[dpdk-dev] [PATCH v16 00/11] Add PMD power management

Burakov, Anatoly anatoly.burakov at intel.com
Thu Jan 14 11:25:11 CET 2021


On 14-Jan-21 9:36 AM, David Marchand wrote:
> On Tue, Jan 12, 2021 at 6:37 PM Anatoly Burakov
> <anatoly.burakov at intel.com> wrote:
>>
>> This patchset proposes a simple API for Ethernet drivers to cause the
>> CPU to enter a power-optimized state while waiting for packets to
>> arrive. There are multiple proposed mechanisms to achieve said power
>> savings: simple frequency scaling, idle loop, and monitoring the Rx
>> queue for incoming packages. The latter is achieved through cooperation
>> with the NIC driver that will allow us to know address of wake up event,
>> and wait for writes on that address.
>>
>> On IA, this is achieved through using UMONITOR/UMWAIT instructions. They
>> are used in their raw opcode form because there is no widespread
>> compiler support for them yet. Still, the API is made generic enough to
>> hopefully support other architectures, if they happen to implement
>> similar instructions.
>>
>> To achieve power savings, there is a very simple mechanism used: we're
>> counting empty polls, and if a certain threshold is reached, we employ
>> one of the suggested power management schemes automatically, from within
>> a Rx callback inside the PMD. Once there's traffic again, the empty poll
>> counter is reset.
>>
>> This patchset also introduces a few changes into existing power
>> management-related intrinsics, namely to provide a native way of waking
>> up a sleeping core without application being responsible for it, as well
>> as general robustness improvements. There's quite a bit of locking going
>> on, but these locks are per-thread and very little (if any) contention
>> is expected, so the performance impact shouldn't be that bad (and in any
>> case the locking happens when we're about to sleep anyway).
>>
>> Why are we putting it into ethdev as opposed to leaving this up to the
>> application? Our customers specifically requested a way to do it with
>> minimal changes to the application code. The current approach allows to
>> just flip a switch and automatically have power savings.
>>
>> Things of note:
>>
>> - Only 1:1 core to queue mapping is supported, meaning that each lcore
>>    must at most handle RX on a single queue
> 
> If we want to save power, it is likely we would poll more rxqs on a thread.

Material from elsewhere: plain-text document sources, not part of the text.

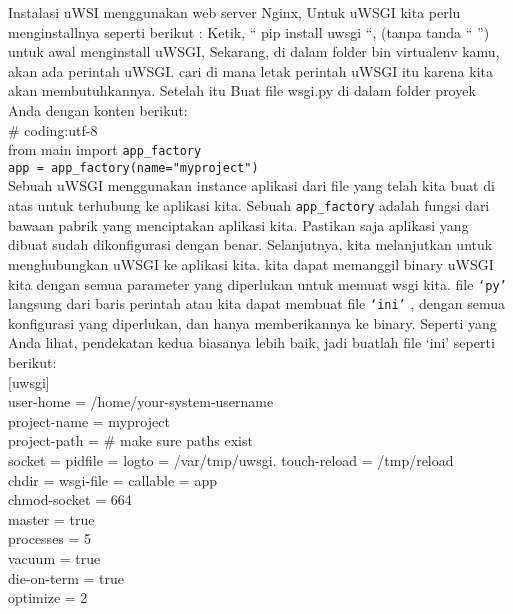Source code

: 	Instalasi uWSI menggunakan web server Nginx, Untuk uWSGI kita perlu menginstallnya seperti berikut :
Ketik, “ pip install uwsgi “, (tanpa tanda “ ”) untuk awal menginstall uWSGI,
Sekarang, di dalam folder bin virtualenv kamu, akan ada perintah uWSGI. cari
di mana letak perintah uWSGI itu karena kita akan membutuhkannya. Setelah itu
Buat file wsgi.py di dalam folder proyek Anda dengan konten berikut:\\
\# coding:utf-8\\
from main import \verb|app_factory|\\
\verb|app = app_factory(name="myproject")|\\
	
	Sebuah uWSGI menggunakan instance aplikasi dari file yang telah kita buat di atas untuk terhubung ke aplikasi kita. Sebuah \verb|app_factory| adalah fungsi dari bawaan pabrik yang menciptakan aplikasi kita. Pastikan saja aplikasi yang dibuat sudah dikonfigurasi dengan benar. Selanjutnya, kita melanjutkan untuk menghubungkan uWSGI ke aplikasi kita. kita dapat memanggil binary uWSGI kita dengan semua parameter yang diperlukan untuk memuat wsgi kita. file \verb|‘py’| langsung dari baris perintah atau kita dapat membuat file \verb|‘ini’| , dengan semua konfigurasi yang diperlukan, dan hanya memberikannya ke binary. Seperti yang Anda lihat, pendekatan kedua biasanya lebih baik, jadi buatlah file ‘ini’ seperti berikut:\\

[uwsgi]\\
user-home = /home/your-system-username\\
project-name = myproject\\
project-path = %
\# make sure paths exist\\
socket = %
pidfile = %
logto = /var/tmp/uwsgi.%
touch-reload = /tmp/reload\\
chdir = %
wsgi-file = %
callable = app\\
chmod-socket = 664\\
master = true\\
processes = 5\\
vacuum = true\\
die-on-term = true\\
optimize = 2\\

We are investigating possibilities to make that happen, but for this 
patchset, this is the limitation.

> 
> 
>> - Support 3 type policies. Monitor/Pause/Frequency Scaling
>> - Power management is enabled per-queue
>> - The API doesn't extend to other device types
>>
>> v16:
>> - Implemented Konstantin's suggestions and comments
>> - Added return values to the API
> 
> - This revision breaks SPDK build (reported by UNH):
> http://mails.dpdk.org/archives/test-report/2021-January/174069.html
> 
> 
> - Build is broken for ARM and PPC at patch:
> 86491d5bd4 - (HEAD) eal: add monitor wakeup function (25 minutes ago)
> <Anatoly Burakov>
> 
> Only pasting the ARM failure:
> ninja: Entering directory `/home/dmarchan/builds/build-arm64-host-clang'
> [1/297] Compiling C object
> 'lib/76b5a35@@rte_eal at sta/librte_eal_arm_rte_power_intrinsics.c.o'.
> FAILED: lib/76b5a35@@rte_eal at sta/librte_eal_arm_rte_power_intrinsics.c.o
> aarch64-linux-gnu-gcc -Ilib/76b5a35@@rte_eal at sta -Ilib
> -I../../dpdk/lib -I. -I../../dpdk/ -Iconfig -I../../dpdk/config
> -Ilib/librte_eal/include -I../../dpdk/lib/librte_eal/include
> -Ilib/librte_eal/linux/include
> -I../../dpdk/lib/librte_eal/linux/include -Ilib/librte_eal/arm/include
> -I../../dpdk/lib/librte_eal/arm/include -Ilib/librte_eal/common
> -I../../dpdk/lib/librte_eal/common -Ilib/librte_eal
> -I../../dpdk/lib/librte_eal -Ilib/librte_kvargs
> -I../../dpdk/lib/librte_kvargs
> -Ilib/librte_telemetry/../librte_metrics
> -I../../dpdk/lib/librte_telemetry/../librte_metrics
> -Ilib/librte_telemetry -I../../dpdk/lib/librte_telemetry
> -fdiagnostics-color=always -pipe -D_FILE_OFFSET_BITS=64 -Wall
> -Winvalid-pch -Werror -O2 -g -include rte_config.h -Wextra -Wcast-qual
> -Wdeprecated -Wformat -Wformat-nonliteral -Wformat-security
> -Wmissing-declarations -Wmissing-prototypes -Wnested-externs
> -Wold-style-definition -Wpointer-arith -Wsign-compare
> -Wstrict-prototypes -Wundef -Wwrite-strings -Wno-packed-not-aligned
> -Wno-missing-field-initializers -D_GNU_SOURCE -fPIC -march=armv8-a+crc
> -DALLOW_EXPERIMENTAL_API -DALLOW_INTERNAL_API -Wno-format-truncation
> '-DABI_VERSION="21.1"' -DRTE_LIBEAL_USE_GETENTROPY -MD -MQ
> 'lib/76b5a35@@rte_eal at sta/librte_eal_arm_rte_power_intrinsics.c.o' -MF
> 'lib/76b5a35@@rte_eal at sta/librte_eal_arm_rte_power_intrinsics.c.o.d'
> -o 'lib/76b5a35@@rte_eal at sta/librte_eal_arm_rte_power_intrinsics.c.o'
> -c ../../dpdk/lib/librte_eal/arm/rte_power_intrinsics.c
> ../../dpdk/lib/librte_eal/arm/rte_power_intrinsics.c:35:1: error:
> conflicting types for ‘rte_power_monitor_wakeup’
>   rte_power_monitor_wakeup(const unsigned int lcore_id)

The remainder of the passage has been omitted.